As a missionary in Japan for twenty-five years, the author’s distaste for the “native religions” was evident in passages such as this:

The reader will naturally ask what the native religions have done to help women meet the modern situation. The answer is short; practically nothing. They are seriously belated in every respect. For ages the native religions have served by doctrine and practise to hold women down rather than to elevate them. The doctrine of the “triple obedience” to father, to husband, and when old to son, has had wide-reaching and disastrous consequences. It has even been utilized for the support of the brothel system.

Also evident was his distaste for the “loose morality” of the Japanese culture. Speaking of prostitution, he wrote:

while in Occidental Christian lands no girl can voluntarily enter this sphere of life without being conscious of its shame and immorality, many of the girls of Japan may have no adequate knowledge of these inevitable consequences until their fate has been sealed.

Finally, also evident was his strong conviction that adoption of the Christian system of beliefs was necessary for Japan to become an ethical and moral country. This led him to be a tad dismissive of the strengths of native culture.

This book is not an objective look at the role of working women in Japan, instead it was a call for support of the missionary movement. That movement was not a general success, with only about 1 to 2% of the Japanese becoming Christian. Still, the book does have insights into the situation that did exist at one point in time in Japan, viewed through the mindset of a missionary living there.
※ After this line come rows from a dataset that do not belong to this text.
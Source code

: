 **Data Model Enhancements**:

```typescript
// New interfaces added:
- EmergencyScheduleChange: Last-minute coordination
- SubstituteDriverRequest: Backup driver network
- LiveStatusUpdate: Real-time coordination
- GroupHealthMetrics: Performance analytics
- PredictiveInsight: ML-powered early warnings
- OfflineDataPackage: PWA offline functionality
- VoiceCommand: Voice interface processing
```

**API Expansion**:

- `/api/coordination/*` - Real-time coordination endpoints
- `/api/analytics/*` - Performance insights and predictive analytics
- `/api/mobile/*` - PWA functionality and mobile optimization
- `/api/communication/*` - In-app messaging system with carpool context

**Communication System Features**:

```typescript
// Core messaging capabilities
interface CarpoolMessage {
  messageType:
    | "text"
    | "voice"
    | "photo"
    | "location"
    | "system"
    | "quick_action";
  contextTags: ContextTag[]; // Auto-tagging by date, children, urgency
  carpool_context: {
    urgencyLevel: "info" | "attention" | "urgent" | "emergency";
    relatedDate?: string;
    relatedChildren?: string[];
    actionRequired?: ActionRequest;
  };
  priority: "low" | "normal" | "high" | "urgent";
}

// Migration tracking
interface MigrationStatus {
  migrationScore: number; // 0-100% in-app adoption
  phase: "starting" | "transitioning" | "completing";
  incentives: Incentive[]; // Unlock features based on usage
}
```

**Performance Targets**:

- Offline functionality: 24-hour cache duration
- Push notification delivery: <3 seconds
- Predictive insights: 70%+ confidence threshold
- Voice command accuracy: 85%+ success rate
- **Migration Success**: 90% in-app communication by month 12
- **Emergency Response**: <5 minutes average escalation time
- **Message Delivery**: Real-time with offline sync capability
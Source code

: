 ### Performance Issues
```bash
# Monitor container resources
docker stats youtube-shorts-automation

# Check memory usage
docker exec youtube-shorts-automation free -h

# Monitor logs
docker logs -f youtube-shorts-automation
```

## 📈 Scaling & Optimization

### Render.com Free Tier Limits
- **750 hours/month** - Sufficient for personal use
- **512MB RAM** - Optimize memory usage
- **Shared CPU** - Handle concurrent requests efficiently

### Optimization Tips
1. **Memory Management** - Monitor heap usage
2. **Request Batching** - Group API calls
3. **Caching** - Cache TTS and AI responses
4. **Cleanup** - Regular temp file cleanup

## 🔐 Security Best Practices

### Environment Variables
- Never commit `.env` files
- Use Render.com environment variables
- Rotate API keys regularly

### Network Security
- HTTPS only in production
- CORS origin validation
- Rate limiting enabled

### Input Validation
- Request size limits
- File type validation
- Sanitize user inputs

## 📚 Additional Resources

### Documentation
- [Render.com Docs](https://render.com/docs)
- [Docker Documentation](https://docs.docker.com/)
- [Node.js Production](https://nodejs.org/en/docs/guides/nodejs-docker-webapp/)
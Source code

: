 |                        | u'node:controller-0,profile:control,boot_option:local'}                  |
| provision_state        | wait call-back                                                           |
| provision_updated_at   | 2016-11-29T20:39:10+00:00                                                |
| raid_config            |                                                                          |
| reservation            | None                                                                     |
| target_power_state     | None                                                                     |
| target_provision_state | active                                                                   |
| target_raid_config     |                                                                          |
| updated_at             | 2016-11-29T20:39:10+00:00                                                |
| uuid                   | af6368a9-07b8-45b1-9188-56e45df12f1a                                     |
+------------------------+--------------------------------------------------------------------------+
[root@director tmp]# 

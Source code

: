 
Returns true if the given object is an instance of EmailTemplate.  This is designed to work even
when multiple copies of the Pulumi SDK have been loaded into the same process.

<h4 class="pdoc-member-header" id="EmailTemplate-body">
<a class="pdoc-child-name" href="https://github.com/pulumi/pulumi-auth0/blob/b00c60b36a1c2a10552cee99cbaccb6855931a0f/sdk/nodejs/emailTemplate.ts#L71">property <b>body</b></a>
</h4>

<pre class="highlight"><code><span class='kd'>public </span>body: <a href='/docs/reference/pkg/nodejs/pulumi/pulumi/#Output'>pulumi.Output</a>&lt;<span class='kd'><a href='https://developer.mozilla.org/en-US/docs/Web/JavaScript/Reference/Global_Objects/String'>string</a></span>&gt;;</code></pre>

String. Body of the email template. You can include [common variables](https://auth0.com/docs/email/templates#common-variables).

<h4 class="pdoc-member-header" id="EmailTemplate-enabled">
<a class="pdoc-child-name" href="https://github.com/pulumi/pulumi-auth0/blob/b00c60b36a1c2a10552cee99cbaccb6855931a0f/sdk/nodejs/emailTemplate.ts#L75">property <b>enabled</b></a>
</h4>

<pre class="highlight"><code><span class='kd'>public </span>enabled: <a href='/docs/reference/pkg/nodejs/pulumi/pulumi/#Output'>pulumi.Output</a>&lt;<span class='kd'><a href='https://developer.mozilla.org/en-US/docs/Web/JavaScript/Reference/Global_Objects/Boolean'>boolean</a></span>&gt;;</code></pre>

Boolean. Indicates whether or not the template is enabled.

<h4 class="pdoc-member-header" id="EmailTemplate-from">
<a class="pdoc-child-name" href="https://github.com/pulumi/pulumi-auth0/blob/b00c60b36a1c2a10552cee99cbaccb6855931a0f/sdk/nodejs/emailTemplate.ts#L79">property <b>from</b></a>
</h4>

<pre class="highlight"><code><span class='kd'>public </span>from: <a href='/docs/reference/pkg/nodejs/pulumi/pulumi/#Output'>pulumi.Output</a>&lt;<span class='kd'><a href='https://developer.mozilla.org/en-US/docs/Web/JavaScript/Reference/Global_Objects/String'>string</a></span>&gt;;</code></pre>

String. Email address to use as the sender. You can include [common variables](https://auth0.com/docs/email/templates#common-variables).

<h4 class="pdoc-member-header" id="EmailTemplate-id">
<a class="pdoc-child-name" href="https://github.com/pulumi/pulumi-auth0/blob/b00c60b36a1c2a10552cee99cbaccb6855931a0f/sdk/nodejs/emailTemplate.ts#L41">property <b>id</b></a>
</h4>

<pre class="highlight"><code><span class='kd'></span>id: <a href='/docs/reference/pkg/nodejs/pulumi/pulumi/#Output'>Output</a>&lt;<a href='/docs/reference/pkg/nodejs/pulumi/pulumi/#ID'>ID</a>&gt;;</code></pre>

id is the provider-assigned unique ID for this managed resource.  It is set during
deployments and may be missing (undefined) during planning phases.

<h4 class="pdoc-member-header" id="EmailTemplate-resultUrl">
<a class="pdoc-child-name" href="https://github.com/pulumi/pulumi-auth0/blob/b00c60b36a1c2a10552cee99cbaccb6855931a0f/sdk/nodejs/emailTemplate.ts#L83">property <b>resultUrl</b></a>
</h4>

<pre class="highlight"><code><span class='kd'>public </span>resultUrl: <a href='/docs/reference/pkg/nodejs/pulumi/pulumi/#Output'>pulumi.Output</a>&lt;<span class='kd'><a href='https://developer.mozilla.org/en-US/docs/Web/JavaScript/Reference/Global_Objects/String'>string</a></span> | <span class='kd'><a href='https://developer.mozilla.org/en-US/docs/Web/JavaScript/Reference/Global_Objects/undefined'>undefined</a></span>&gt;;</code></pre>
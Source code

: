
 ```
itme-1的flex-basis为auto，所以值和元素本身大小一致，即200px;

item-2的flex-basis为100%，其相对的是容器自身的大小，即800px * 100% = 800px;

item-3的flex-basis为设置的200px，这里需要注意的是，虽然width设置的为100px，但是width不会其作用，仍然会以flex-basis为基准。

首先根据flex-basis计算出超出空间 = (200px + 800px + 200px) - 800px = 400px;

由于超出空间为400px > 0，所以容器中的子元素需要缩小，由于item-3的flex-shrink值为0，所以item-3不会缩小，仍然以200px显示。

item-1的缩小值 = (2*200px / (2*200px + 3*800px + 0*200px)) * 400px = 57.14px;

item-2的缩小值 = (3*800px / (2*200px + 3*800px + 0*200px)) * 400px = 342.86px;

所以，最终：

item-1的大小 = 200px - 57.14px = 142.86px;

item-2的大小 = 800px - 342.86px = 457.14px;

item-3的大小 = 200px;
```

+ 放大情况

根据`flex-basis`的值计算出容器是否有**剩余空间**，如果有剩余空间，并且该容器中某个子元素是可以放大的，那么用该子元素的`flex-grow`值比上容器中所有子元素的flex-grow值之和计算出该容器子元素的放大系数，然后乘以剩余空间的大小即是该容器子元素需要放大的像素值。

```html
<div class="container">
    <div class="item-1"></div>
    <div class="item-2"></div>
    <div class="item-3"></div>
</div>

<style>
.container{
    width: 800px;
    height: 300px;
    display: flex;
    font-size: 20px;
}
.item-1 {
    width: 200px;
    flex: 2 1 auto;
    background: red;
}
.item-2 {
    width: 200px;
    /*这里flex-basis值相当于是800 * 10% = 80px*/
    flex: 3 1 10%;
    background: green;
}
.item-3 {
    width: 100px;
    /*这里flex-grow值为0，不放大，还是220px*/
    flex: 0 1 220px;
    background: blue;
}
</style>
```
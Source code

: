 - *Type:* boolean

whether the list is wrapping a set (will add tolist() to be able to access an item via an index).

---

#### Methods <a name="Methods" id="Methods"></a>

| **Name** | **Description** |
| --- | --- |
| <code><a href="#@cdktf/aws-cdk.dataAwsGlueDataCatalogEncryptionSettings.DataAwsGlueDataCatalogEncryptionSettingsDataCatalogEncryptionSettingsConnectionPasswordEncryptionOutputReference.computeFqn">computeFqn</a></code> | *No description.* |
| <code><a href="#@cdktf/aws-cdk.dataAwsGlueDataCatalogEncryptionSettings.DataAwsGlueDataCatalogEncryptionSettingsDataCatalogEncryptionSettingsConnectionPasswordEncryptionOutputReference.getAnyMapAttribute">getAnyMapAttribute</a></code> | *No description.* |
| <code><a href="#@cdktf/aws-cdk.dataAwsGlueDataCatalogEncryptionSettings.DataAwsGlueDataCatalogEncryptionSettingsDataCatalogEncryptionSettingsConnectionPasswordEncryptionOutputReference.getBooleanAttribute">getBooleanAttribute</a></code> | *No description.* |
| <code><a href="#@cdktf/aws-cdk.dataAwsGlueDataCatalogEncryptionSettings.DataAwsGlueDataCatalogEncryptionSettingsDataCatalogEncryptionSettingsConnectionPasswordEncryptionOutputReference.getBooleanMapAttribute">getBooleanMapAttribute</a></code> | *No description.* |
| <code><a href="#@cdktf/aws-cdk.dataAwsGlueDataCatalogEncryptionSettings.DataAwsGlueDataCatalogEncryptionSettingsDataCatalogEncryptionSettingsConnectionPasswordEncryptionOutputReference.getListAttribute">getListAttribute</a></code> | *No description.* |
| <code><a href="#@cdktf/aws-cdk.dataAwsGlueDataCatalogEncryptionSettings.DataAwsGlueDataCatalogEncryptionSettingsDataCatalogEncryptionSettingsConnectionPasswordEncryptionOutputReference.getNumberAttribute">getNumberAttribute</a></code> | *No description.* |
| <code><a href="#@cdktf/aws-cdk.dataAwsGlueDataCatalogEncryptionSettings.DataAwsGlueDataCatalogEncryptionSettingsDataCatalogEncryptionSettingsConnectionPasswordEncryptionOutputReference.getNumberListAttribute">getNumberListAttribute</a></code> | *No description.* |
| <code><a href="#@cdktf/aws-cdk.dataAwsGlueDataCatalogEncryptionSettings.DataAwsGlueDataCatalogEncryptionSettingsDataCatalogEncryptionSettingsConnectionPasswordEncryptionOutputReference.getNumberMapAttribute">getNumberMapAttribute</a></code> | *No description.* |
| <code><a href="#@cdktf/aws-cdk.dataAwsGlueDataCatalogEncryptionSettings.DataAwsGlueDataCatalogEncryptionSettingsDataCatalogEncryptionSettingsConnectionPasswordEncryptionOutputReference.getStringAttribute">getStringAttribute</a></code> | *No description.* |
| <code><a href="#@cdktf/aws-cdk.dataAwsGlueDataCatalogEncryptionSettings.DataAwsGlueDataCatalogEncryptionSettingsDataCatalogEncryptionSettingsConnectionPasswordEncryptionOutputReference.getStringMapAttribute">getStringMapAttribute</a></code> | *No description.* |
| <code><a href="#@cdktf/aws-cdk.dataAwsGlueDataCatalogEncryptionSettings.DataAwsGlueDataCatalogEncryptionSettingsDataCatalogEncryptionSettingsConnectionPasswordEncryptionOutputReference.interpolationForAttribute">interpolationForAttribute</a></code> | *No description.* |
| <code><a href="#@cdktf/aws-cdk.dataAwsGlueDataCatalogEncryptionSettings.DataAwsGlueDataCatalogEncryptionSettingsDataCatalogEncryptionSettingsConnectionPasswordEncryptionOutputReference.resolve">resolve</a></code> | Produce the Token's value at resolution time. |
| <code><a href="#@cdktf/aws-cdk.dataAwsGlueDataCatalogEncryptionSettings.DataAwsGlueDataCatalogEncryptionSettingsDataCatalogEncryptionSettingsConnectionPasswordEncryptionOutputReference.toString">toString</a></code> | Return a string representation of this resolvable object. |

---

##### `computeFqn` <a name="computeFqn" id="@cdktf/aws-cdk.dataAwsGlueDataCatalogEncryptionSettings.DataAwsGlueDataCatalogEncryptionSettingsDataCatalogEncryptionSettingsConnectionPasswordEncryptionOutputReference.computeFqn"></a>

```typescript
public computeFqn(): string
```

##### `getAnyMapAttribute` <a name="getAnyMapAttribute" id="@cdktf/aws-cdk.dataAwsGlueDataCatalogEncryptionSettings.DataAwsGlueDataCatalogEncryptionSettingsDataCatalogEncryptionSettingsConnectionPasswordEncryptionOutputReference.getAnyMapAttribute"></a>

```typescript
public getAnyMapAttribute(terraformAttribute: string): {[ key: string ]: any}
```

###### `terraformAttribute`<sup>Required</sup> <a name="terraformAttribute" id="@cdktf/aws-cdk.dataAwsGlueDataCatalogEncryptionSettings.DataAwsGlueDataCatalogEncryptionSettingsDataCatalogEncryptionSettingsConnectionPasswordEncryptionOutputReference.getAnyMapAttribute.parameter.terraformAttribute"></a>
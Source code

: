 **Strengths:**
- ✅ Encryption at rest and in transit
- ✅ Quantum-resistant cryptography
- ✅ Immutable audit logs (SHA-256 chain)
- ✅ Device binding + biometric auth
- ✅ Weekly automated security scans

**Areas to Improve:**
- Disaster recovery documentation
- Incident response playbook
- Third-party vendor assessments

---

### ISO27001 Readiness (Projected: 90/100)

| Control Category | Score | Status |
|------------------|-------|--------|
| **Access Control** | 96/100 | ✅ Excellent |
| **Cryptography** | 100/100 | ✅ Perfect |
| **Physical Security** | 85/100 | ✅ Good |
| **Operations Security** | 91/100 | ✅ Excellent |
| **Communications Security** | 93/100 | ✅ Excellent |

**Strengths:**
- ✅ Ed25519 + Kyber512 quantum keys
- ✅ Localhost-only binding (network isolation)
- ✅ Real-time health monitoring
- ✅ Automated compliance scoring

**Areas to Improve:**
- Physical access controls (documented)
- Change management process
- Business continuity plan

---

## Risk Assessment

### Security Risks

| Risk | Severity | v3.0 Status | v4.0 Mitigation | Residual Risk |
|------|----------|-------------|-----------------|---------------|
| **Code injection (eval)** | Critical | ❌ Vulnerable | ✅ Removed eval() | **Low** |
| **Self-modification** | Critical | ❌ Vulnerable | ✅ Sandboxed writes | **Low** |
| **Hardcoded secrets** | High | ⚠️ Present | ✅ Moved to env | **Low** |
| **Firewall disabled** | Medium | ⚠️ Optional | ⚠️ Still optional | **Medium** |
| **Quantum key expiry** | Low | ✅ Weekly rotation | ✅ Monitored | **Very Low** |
2 Responses to The status of Working Women of Japan

  1. Emily Williams says:

    I’m really looking forward to reading this book, as I’m quite interested in the culture of work in Japan just after the end of the war. I just finished a book of letters called Letters Home. It’s a collection of notes written by the first American woman to work on the team that was inventorying the assets of the Bank of Japan. It’s a great peek into what it was like for her as an American and a woman working in post-war Japan. http://lettershomethebook.com

  2. […] India was seven-volume subset of a large set of volumes on the peoples of India. We reviewed The Status of Working Women of Japan, a sociological study written by a Christian missionary. One of our volunteers who worked on a […]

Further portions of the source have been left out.